One grieving friend wrote: "Righnach Aine Gribben sleep well with the angels wee pet."

Another posted: "RIP Righnach Aine Gribben fly high beautiful! Thoughts and prayers go out to the family."

Popular Rignach was also described as a "beautiful wee woman" by a devastated friend.

She posted: "She has always had a place in my heart, and always will.

"Rest easy wee pet until we meet again."

Righnach's former school, Gaelscoil Ui Neill in Clonoe, also expressed its "deepest commiserations" in a death notice posted in the Irish News.

And Tir Eoghain No 1 Celtic Supporters Club said they were "saddened to learn of the death of Righnach, sister of club member Padraig".

They wrote: "We extend our deepest sympathies to the Gribben family."

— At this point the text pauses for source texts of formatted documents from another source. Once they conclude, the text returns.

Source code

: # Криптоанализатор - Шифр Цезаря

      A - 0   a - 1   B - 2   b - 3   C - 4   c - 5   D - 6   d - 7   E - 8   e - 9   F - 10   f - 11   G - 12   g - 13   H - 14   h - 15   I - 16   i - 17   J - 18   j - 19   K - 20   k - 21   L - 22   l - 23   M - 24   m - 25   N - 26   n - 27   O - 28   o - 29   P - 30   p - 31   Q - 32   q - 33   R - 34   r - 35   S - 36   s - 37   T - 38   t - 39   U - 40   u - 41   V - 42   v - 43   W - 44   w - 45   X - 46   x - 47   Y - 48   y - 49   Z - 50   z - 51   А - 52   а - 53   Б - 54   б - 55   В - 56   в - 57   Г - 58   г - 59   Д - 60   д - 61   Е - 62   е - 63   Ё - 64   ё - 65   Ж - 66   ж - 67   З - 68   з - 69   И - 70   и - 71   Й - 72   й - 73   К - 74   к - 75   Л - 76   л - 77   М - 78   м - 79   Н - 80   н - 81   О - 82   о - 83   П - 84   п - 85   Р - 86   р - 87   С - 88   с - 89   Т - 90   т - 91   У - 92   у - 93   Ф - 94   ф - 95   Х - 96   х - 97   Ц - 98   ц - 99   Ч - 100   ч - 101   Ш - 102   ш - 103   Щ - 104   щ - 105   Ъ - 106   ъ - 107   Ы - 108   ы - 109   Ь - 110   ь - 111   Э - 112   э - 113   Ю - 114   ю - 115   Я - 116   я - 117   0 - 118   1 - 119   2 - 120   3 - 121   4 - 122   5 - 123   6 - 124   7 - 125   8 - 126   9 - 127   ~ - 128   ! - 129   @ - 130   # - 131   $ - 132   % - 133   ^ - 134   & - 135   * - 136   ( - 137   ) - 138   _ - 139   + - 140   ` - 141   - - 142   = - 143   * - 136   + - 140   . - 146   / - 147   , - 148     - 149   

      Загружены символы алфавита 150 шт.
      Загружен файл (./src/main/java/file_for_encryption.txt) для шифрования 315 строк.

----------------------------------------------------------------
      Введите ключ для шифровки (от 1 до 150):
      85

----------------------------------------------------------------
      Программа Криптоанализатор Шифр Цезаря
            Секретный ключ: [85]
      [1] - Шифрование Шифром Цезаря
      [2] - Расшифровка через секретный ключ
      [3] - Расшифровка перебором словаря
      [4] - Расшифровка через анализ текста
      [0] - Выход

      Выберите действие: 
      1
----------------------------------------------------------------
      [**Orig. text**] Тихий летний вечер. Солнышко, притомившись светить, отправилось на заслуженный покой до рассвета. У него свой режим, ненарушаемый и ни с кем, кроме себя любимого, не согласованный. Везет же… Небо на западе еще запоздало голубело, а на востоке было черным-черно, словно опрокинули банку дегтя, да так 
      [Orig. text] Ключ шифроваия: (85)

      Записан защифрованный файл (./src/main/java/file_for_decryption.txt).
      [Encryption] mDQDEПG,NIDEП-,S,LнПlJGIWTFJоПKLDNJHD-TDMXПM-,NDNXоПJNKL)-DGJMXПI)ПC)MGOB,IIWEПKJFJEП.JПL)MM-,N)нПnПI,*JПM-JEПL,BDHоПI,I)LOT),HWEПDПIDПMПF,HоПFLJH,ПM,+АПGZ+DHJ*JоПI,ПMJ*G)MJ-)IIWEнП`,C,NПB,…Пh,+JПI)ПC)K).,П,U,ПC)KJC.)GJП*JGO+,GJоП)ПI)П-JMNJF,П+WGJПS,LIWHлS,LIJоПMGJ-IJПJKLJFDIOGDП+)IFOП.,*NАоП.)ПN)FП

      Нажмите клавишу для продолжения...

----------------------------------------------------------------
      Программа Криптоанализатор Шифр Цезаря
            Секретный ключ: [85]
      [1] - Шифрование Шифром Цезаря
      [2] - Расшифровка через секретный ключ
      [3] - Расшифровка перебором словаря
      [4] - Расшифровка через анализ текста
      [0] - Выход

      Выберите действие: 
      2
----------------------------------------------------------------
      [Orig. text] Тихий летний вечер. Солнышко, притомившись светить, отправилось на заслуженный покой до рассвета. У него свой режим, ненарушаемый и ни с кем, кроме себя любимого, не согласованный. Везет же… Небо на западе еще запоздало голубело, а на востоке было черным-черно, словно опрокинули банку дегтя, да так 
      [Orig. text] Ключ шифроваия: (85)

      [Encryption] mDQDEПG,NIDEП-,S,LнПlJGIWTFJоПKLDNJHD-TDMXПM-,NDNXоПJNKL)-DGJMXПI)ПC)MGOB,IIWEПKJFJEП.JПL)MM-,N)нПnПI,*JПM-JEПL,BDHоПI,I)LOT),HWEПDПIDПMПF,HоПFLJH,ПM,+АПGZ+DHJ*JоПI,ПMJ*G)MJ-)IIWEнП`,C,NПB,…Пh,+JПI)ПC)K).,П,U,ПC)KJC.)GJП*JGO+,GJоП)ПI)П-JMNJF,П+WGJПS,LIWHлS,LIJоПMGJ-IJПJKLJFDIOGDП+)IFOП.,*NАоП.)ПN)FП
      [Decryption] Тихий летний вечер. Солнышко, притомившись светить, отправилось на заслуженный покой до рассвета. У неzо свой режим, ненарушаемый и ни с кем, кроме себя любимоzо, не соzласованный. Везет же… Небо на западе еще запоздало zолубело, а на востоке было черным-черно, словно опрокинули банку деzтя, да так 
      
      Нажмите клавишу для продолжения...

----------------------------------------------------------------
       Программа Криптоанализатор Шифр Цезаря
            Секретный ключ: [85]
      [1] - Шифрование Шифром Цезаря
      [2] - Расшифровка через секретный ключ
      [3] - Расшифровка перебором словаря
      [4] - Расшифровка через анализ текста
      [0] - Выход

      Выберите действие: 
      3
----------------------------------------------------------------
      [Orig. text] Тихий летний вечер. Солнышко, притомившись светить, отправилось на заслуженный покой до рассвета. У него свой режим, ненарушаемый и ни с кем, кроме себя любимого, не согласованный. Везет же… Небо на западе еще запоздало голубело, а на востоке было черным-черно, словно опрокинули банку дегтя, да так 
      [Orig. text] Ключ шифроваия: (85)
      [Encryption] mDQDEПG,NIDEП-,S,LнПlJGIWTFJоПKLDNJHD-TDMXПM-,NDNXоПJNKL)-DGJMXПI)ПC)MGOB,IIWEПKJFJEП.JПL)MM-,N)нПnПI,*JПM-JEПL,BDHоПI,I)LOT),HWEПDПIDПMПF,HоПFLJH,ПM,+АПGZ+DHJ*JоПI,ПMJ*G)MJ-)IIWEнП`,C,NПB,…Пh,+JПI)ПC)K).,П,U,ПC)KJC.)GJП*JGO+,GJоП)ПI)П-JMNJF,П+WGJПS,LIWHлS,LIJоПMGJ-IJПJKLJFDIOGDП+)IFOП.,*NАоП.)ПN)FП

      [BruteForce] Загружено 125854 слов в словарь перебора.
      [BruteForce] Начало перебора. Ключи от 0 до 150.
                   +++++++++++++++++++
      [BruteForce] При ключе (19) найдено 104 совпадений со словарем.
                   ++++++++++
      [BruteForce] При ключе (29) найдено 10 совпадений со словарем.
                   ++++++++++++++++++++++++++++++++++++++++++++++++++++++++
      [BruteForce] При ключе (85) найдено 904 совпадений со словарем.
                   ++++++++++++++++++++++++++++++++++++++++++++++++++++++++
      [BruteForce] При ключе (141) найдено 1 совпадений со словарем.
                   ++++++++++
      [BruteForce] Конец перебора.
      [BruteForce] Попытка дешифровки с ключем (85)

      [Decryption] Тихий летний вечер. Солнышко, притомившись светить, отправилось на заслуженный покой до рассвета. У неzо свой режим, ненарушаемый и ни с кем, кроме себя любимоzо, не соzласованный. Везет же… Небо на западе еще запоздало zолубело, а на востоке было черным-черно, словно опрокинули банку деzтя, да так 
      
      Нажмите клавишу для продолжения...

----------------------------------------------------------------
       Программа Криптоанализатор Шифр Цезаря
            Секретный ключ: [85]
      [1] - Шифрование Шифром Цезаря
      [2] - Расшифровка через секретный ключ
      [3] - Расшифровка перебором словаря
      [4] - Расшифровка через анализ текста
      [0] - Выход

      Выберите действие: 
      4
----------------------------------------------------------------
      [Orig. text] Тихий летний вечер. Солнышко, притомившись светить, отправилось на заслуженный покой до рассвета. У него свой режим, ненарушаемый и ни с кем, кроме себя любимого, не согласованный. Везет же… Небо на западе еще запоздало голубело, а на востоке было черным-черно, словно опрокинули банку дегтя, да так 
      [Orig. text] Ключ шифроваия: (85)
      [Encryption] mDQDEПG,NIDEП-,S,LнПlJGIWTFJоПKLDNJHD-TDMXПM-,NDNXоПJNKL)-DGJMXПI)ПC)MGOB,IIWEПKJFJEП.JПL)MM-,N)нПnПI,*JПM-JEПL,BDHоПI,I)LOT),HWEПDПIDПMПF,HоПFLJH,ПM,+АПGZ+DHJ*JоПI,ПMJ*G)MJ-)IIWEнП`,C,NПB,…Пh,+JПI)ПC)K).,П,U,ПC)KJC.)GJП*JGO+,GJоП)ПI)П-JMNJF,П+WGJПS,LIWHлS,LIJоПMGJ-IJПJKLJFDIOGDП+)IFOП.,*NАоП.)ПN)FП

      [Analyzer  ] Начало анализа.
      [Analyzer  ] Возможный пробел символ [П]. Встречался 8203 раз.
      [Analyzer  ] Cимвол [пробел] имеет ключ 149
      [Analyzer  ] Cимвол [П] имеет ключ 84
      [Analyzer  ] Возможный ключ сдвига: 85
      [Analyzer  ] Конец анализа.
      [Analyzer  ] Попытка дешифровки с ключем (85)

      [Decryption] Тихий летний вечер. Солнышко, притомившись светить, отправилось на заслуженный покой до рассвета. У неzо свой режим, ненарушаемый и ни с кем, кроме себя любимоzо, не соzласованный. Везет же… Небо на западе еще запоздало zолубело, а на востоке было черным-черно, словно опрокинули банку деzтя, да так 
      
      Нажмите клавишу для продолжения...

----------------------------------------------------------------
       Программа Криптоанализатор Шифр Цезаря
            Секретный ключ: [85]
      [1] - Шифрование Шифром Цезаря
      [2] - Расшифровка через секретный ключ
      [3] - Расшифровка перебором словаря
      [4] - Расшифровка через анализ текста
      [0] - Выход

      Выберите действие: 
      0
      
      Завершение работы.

SDLP councillor Malachy Quinn said the local community had been left "devastated" by the young woman's untimely death.

"It has been quite a shock to everyone - when any young person dies it is a tragedy, but the suddenness of this makes it particularly so," he said.

"This is the second death of a young person in this area in recent months.

"In January we lost GAA player Christopher Colhoun, who was only 33, after he fell ill.

"I would like to pass on my condolences to Righnach's friends and family."